Fontanarosa – Take a Look at the Sea
Il est un label français dont je suis avec attention les sorties. D’autant plus quand (res)surgit le nom d’un groupe croisé sur disque. Il y a deux ans, Fontanarosa, et son premier album, l’excellent Are You There?, sorti chez Howlin Banana Records , m’avait conquis. Depuis, quand des envies d’indie-rock mélodique et mélancolique se font sentir (c’est à dire quand même souvent), il repasse régulièrement sur ma platine.

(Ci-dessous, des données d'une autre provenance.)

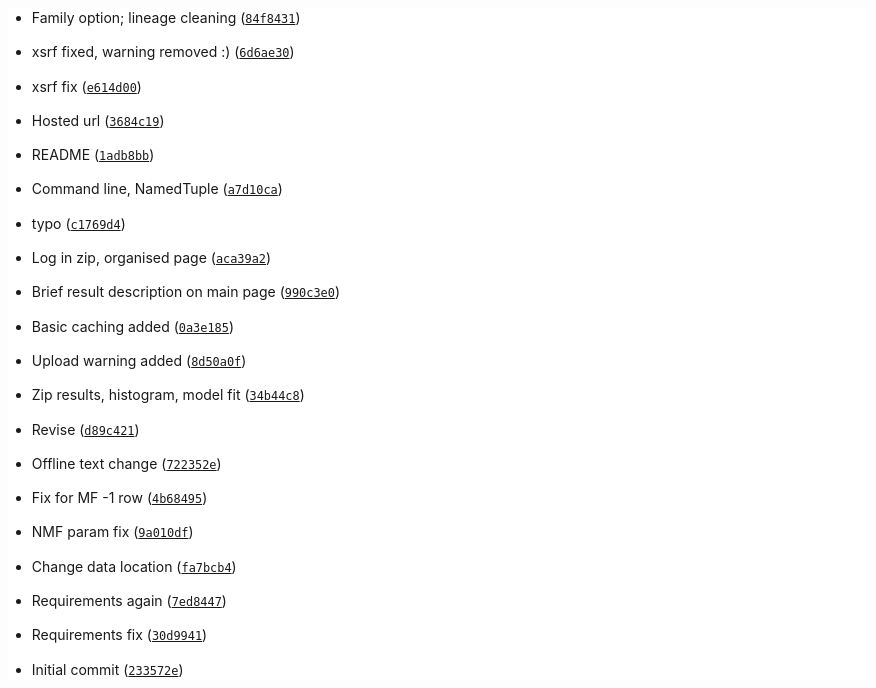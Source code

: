 * Family option; lineage cleaning ([`84f8431`](https://github.com/apduncan/cvanmf/commit/84f84317b7919ce0b0b26ee91aec7c18206cbef5))

* xsrf fixed, warning removed :) ([`6d6ae30`](https://github.com/apduncan/cvanmf/commit/6d6ae30c34964721bc7e017d0209b7d97f460525))

* xsrf fix ([`e614d00`](https://github.com/apduncan/cvanmf/commit/e614d00e89e6294b75fe9cf9d7a2009423b65b4e))

* Hosted url ([`3684c19`](https://github.com/apduncan/cvanmf/commit/3684c19ce2d964d46dfd8c7d014b189788fc1d7c))

* README ([`1adb8bb`](https://github.com/apduncan/cvanmf/commit/1adb8bba1c4806387cf42e30aaba0137bd8af8b6))

* Command line, NamedTuple ([`a7d10ca`](https://github.com/apduncan/cvanmf/commit/a7d10cac27571fcb5dcaf1ab03e536e849503809))

* typo ([`c1769d4`](https://github.com/apduncan/cvanmf/commit/c1769d4472a45bc9b884e558d50c0587f8c3d28d))

* Log in zip, organised page ([`aca39a2`](https://github.com/apduncan/cvanmf/commit/aca39a2ee1ab7b10c9d338170007ed374c8c6b82))

* Brief result description on main page ([`990c3e0`](https://github.com/apduncan/cvanmf/commit/990c3e08ea047c9ae20ba84170e6525bb3d14cf8))

* Basic caching added ([`0a3e185`](https://github.com/apduncan/cvanmf/commit/0a3e1853f1ad626fb85e6e2a67c3fb606ea2bba9))

* Upload warning added ([`8d50a0f`](https://github.com/apduncan/cvanmf/commit/8d50a0fe9d6e069d081ca93f0e6ad6d84ec18f93))

* Zip results, histogram, model fit ([`34b44c8`](https://github.com/apduncan/cvanmf/commit/34b44c81eb8372e156c0e7eb064d1f44c5ca54aa))

* Revise ([`d89c421`](https://github.com/apduncan/cvanmf/commit/d89c42162d29b722165a3803dc290a1fec50378f))

* Offline text change ([`722352e`](https://github.com/apduncan/cvanmf/commit/722352ed10a01081d6e71c4c9492e72580e97185))

* Fix for MF -1 row ([`4b68495`](https://github.com/apduncan/cvanmf/commit/4b6849555b89431e167da828a19ddca7c39f3fe8))

* NMF param fix ([`9a010df`](https://github.com/apduncan/cvanmf/commit/9a010df3447494f597e84e8dd91a78086a33fb41))

* Change data location ([`fa7bcb4`](https://github.com/apduncan/cvanmf/commit/fa7bcb40702754a57df3e5b78c004bc0a9f096f7))

* Requirements again ([`7ed8447`](https://github.com/apduncan/cvanmf/commit/7ed8447df028f6bbbc45a1c23b79d69c4e7c027c))

* Requirements fix ([`30d9941`](https://github.com/apduncan/cvanmf/commit/30d99417251252cc7cb5ea24ba15d933ac811799))

* Initial commit ([`233572e`](https://github.com/apduncan/cvanmf/commit/233572e7bafe46a6a97af9c82a075528e377fff4))
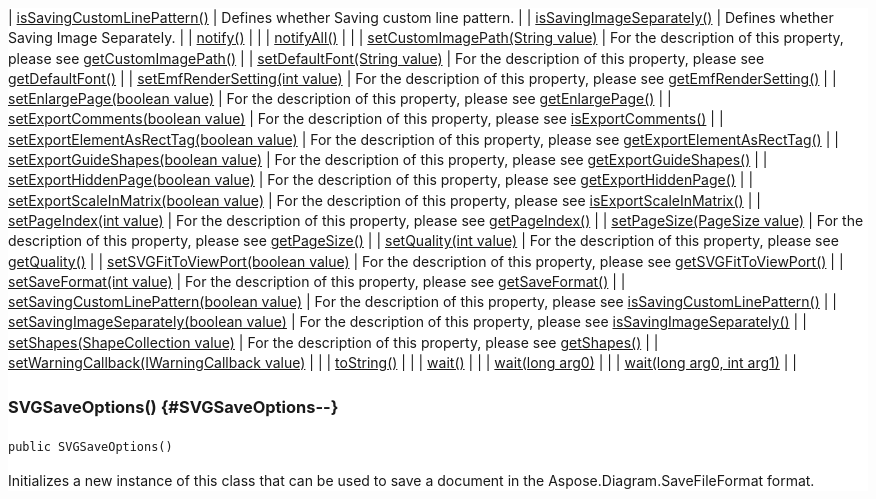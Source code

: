 | [isSavingCustomLinePattern()](#isSavingCustomLinePattern--) | Defines whether Saving custom line pattern. |
| [isSavingImageSeparately()](#isSavingImageSeparately--) | Defines whether Saving Image Separately. |
| [notify()](#notify--) |  |
| [notifyAll()](#notifyAll--) |  |
| [setCustomImagePath(String value)](#setCustomImagePath-java.lang.String-) | For the description of this property, please see [getCustomImagePath()](../../com.aspose.diagram/svgsaveoptions\#getCustomImagePath--) |
| [setDefaultFont(String value)](#setDefaultFont-java.lang.String-) | For the description of this property, please see [getDefaultFont()](../../com.aspose.diagram/saveoptions\#getDefaultFont--) |
| [setEmfRenderSetting(int value)](#setEmfRenderSetting-int-) | For the description of this property, please see [getEmfRenderSetting()](../../com.aspose.diagram/renderingsaveoptions\#getEmfRenderSetting--) |
| [setEnlargePage(boolean value)](#setEnlargePage-boolean-) | For the description of this property, please see [getEnlargePage()](../../com.aspose.diagram/renderingsaveoptions\#getEnlargePage--) |
| [setExportComments(boolean value)](#setExportComments-boolean-) | For the description of this property, please see [isExportComments()](../../com.aspose.diagram/renderingsaveoptions\#isExportComments--) |
| [setExportElementAsRectTag(boolean value)](#setExportElementAsRectTag-boolean-) | For the description of this property, please see [getExportElementAsRectTag()](../../com.aspose.diagram/svgsaveoptions\#getExportElementAsRectTag--) |
| [setExportGuideShapes(boolean value)](#setExportGuideShapes-boolean-) | For the description of this property, please see [getExportGuideShapes()](../../com.aspose.diagram/renderingsaveoptions\#getExportGuideShapes--) |
| [setExportHiddenPage(boolean value)](#setExportHiddenPage-boolean-) | For the description of this property, please see [getExportHiddenPage()](../../com.aspose.diagram/svgsaveoptions\#getExportHiddenPage--) |
| [setExportScaleInMatrix(boolean value)](#setExportScaleInMatrix-boolean-) | For the description of this property, please see [isExportScaleInMatrix()](../../com.aspose.diagram/svgsaveoptions\#isExportScaleInMatrix--) |
| [setPageIndex(int value)](#setPageIndex-int-) | For the description of this property, please see [getPageIndex()](../../com.aspose.diagram/svgsaveoptions\#getPageIndex--) |
| [setPageSize(PageSize value)](#setPageSize-com.aspose.diagram.PageSize-) | For the description of this property, please see [getPageSize()](../../com.aspose.diagram/renderingsaveoptions\#getPageSize--) |
| [setQuality(int value)](#setQuality-int-) | For the description of this property, please see [getQuality()](../../com.aspose.diagram/svgsaveoptions\#getQuality--) |
| [setSVGFitToViewPort(boolean value)](#setSVGFitToViewPort-boolean-) | For the description of this property, please see [getSVGFitToViewPort()](../../com.aspose.diagram/svgsaveoptions\#getSVGFitToViewPort--) |
| [setSaveFormat(int value)](#setSaveFormat-int-) | For the description of this property, please see [getSaveFormat()](../../com.aspose.diagram/saveoptions\#getSaveFormat--) |
| [setSavingCustomLinePattern(boolean value)](#setSavingCustomLinePattern-boolean-) | For the description of this property, please see [isSavingCustomLinePattern()](../../com.aspose.diagram/svgsaveoptions\#isSavingCustomLinePattern--) |
| [setSavingImageSeparately(boolean value)](#setSavingImageSeparately-boolean-) | For the description of this property, please see [isSavingImageSeparately()](../../com.aspose.diagram/svgsaveoptions\#isSavingImageSeparately--) |
| [setShapes(ShapeCollection value)](#setShapes-com.aspose.diagram.ShapeCollection-) | For the description of this property, please see [getShapes()](../../com.aspose.diagram/renderingsaveoptions\#getShapes--) |
| [setWarningCallback(IWarningCallback value)](#setWarningCallback-com.aspose.diagram.IWarningCallback-) |  |
| [toString()](#toString--) |  |
| [wait()](#wait--) |  |
| [wait(long arg0)](#wait-long-) |  |
| [wait(long arg0, int arg1)](#wait-long-int-) |  |
### SVGSaveOptions() {#SVGSaveOptions--}
```
public SVGSaveOptions()
```


Initializes a new instance of this class that can be used to save a document in the Aspose.Diagram.SaveFileFormat format.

À l’écoute de ces douze nouveaux titres, le groupe mené par Paul Verwaerde confirme qu’il est un des noms à suivre sur une scène française pourtant pas avare en ce début 2024. On en parle souvent par ici. Il y a une évidence mélodique et un talent vocal indéniable dans ces chansons. On pourrait croire que le motif de la chaise déjà entrevu sur la pochette du précédent disque évoque le surplace ou l’immobilité. Il n’en est rien. La chaise est au milieu de la mer. Comme une bouée fragile sur le chemin d’une navigation incertaine. Car ces chansons (les titres sont assez clairs) invitent au voyage, à la contemplation et à s’affranchir du temps, comme le suggère l’élégant interlude « Take Time » ou le final et boisé « Hang the Picture ». Au centre du disque, on apprécie ainsi le rythme tranquille de « Sundown », les pieds dans le sable, à écouter le clapotis des ondes qui s’échouent doucement sur le rivage, le jour déclinant. Si la mélancolie est au rendez-vous, point de sinistrose. Le ciel est clair, le soleil darde ses rayons les plus lumineux. Comme chez En Attendant Ana, on retrouve souvent l’envie de courir aussi vite que le vent le long d’une plage ou de sauter partout dès qu’une ligne de basse pointe ses grosses cordes. En début d’album, l’enchainement de l’enjoué « Here, somewhere » et du single « Heartland » à la basse post-punk est ainsi parfait pour chasser tout nuage errant. Dans le clip du single qui ouvre ce disque, « Door to Door », on peut voir Paul Verwaerde, seul, dans la nature ou le long d’une plage, cette fameuse chaise posée face aux flots. Des vagues parfois violentes, parfois placides, qui dessinent dans des teintes monochromes toute la dualité de ces chansons.
I was sleeping over
Eyes open by the night
I’ll only feel fulfilled when
I will see back your light
Le groupe, alors à peine formé au moment du premier disque, n’y est pas pour rien. Servi par une production au cordeau, il alterne aujourd’hui (avec bonheur) compositions délicates (« In the Meantime », « What a Day ») et (légers) coups de sang, plus ou moins électrifiés. En témoignent les excellents « Untie » ou « Dear Rising Dawn » sur lesquels les guitares délaissent presque leurs lignes claires et mélodiques pour un grain bien plus rugueux. Ou ce gimmick sonore inattendu sur « Endless Tracks » qu’on aurait aimé retrouver plus souvent. Paul Verwaerde n’est plus seul à l’élaboration des chansons, une dynamique de groupe s’est instaurée, les arrangements se sont enrichis, même si sa voix survole toujours l’ensemble, bien en avant dans le mix, comme un phare éclaire la mer dans la nuit la plus sombre. Sur « Care », le quatuor signe ainsi un des sommets du disque d’un titre à l’ampleur insoupçonnée où l’on sent poindre quelques influences post-rock ou shoegaze. Le rythme lent, régulier, enfle, reflue comme une marée monte et vient se briser sur les rochers. Assez splendide. Il est presque étrange de ne pas le retrouver en dernière piste d’ailleurs.
Amateurs de mélodies ligne claire et d’indie-rock élégant, voici donc un nouveau fleuron discographique d’un de nos meilleurs labels hexagonaux. Le printemps débute à peine, mais il nous tarde déjà de trouver une plage (déserte) où céder à la rêverie sans se soucier du temps qui passe. Un plaisir rare mais précieux. Take a Look at the Sea. Voilà un beau programme.